Quando, telefonicamente, lo sentivo giù – e negli ultimi tempi talvolta
capitava –, gli dicevo sempre: “Costanzo, ricordati di quello che hai
fatto, che ciò che hai scritto ha un valore enorme, che hai realizzato
qualcosa di straordinariamente utile per tutti”. Quando sento docenti
che non valgono un unghia di Costanzo rivolgere critiche – senza,
ovviamente, mai argomentarle – a questo libro, mi limito a sorridere.
La
consapevolezza che la sua vita aveva avuto un senso ed un valore
importanti, lo ha accompagnato negli ultimi anni; con noi lo diceva:
“Sono contento della mia vita, ho fatto quello che volevo: scrivere di
filosofia, diventare un filosofo”. La sua ultima intervista, rilasciata
nella sua casa di Torino circa un mese prima della sua morte, uscirà a
gennaio 2014 nel prossimo numero di Koinè, che sarà intitolato appunto Senso e valore della filosofia; la
rivista ospiterà anche quello che, almeno a mia conoscenza, è stato il
suo ultimo scritto, ovvero una lunga recensione di 15 pagine al libro,
da me composto con Carmine Fiorillo, intitolato Il necessario fondamento umanistico del“comunismo”.
Negli
ultimi due anni, più degli incontri – a causa della distanza geografica
che ci divideva – erano frequenti le telefonate. Alcuni amici mi
dicevano spesso di averlo sentito piangere al telefono, per la
depressione di cui soffriva, acuita dai vari problemi di salute. Con me
non è mai capitato. Si faceva forza, ma non perché sentiva una qualche
forma di “soggezione” nei miei confronti (tra i giovani amici ero
comunque “il più vecchio”), bensì – penso – per una forma di cura nei
miei confronti, come se non volesse farmi preoccupare, quasi per
lasciarmi scrivere più tranquillo. Per Costanzo era infatti importante
soprattutto quello che rimaneva da fare, da scrivere; non rileggeva mai i
suoi libri, bensì pensava sempre al libro successivo, di cui io ed
Alessandro Monchietto eravamo pressoché sempre,negli ultimi 6-7 anni, i
primi lettori.
Mi congedo allora con il ricordo non della
nostra ultima telefonata, ma della penultima. Ci eravamo visti due
giorni prima.

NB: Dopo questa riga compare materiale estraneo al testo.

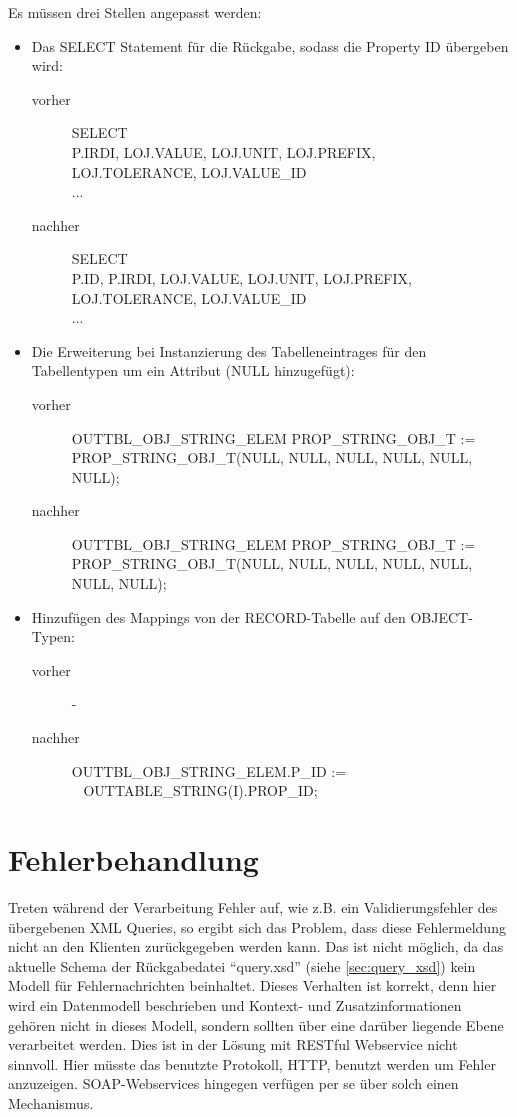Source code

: Es müssen drei Stellen angepasst werden: 

\begin{itemize}
\item Das SELECT Statement für die Rückgabe, sodass die Property ID übergeben wird: 
  \begin{description}
  \item[vorher] SELECT \\
  P.IRDI, LOJ.VALUE, LOJ.UNIT,  LOJ.PREFIX, \\ 
  LOJ.TOLERANCE, LOJ.VALUE\_ID \\
  ...
  \item[nachher] SELECT \\
  P.ID, P.IRDI, LOJ.VALUE, LOJ.UNIT, LOJ.PREFIX, \\ 
  LOJ.TOLERANCE, LOJ.VALUE\_ID \\
  ...
  \end{description}
\item Die Erweiterung bei Instanzierung des Tabelleneintrages für den Tabellentypen um ein Attribut (NULL hinzugefügt): 
  \begin{description}
  \item[vorher] OUTTBL\_OBJ\_STRING\_ELEM  PROP\_STRING\_OBJ\_T :=  \\
  PROP\_STRING\_OBJ\_T(NULL, NULL, NULL, NULL, NULL, NULL);
  \item[nachher] OUTTBL\_OBJ\_STRING\_ELEM  PROP\_STRING\_OBJ\_T :=  \\
  PROP\_STRING\_OBJ\_T(NULL, NULL, NULL, NULL, NULL, NULL, NULL);
  \end{description}
\item Hinzufügen des Mappings von der RECORD-Tabelle auf den OBJECT-Typen:
  \begin{description}
  \item[vorher] -
  \item[nachher] OUTTBL\_OBJ\_STRING\_ELEM.P\_ID := \\~ 
  OUTTABLE\_STRING(I).PROP\_ID;  
  \end{description}
\end{itemize}
 
\section{Fehlerbehandlung}

Treten während der Verarbeitung Fehler auf, wie z.B. ein Validierungsfehler des übergebenen XML Queries, so ergibt sich das Problem, dass diese Fehlermeldung nicht an den Klienten zurückgegeben werden kann. Das ist nicht möglich, da das aktuelle Schema der Rückgabedatei \enquote{query.xsd}  (siehe \autoref{sec:query_xsd}) kein Modell für Fehlernachrichten beinhaltet. Dieses Verhalten ist korrekt, denn hier wird ein Datenmodell beschrieben und Kontext- und Zusatzinformationen gehören nicht in dieses Modell, sondern sollten über eine darüber liegende Ebene verarbeitet werden. Dies ist in der Lösung mit \gls{REST}ful \gls{Webservice} nicht sinnvoll. Hier müsste das benutzte Protokoll, \gls{HTTP}, benutzt werden um Fehler anzuzeigen. \gls{SOAP}-\glspl{Webservice} hingegen verfügen per se über solch einen Mechanismus.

Ricordo esattamente le sue parole conclusive. Mi disse:
“Luca, ricordati sempre che io ti voglio davvero bene”. Ed io, un po’
imbarazzato, per una certa difficoltà ad esprimere i sentimenti che da
sempre mi caratterizza: “Sai che vale anche per me”. E lui di nuovo:
“No, forse non hai capito. Devi ricordarti che io ti voglio davvero
bene”. Ed io ancora: “Ti ringrazio Costanzo, lo sai…”.E lui, un’ultima
volta: “No no, io voglio essere sicuro che hai capito che ti voglio
davvero bene”. Ed io, allora, l’ho rassicurato, questa volta un po’
commosso.
Caro Costanzo, voglio salutarti così, con una
delle tante cose che ho imparato da te. Mi ricordo quando mi hai detto
che i Greci, quando devono salutare un amico che non vedranno per un po’
di tempo, non stanno ad esprimere lungamente i propri sentimenti, ma
usano queste parole: “le cose note…”. Permettimi allora, come i nostri
amati Greci, di salutarti così, con queste tre parole; quelle cose note
che non potremo più dirci, ma che, come sai, conoscevamo bene.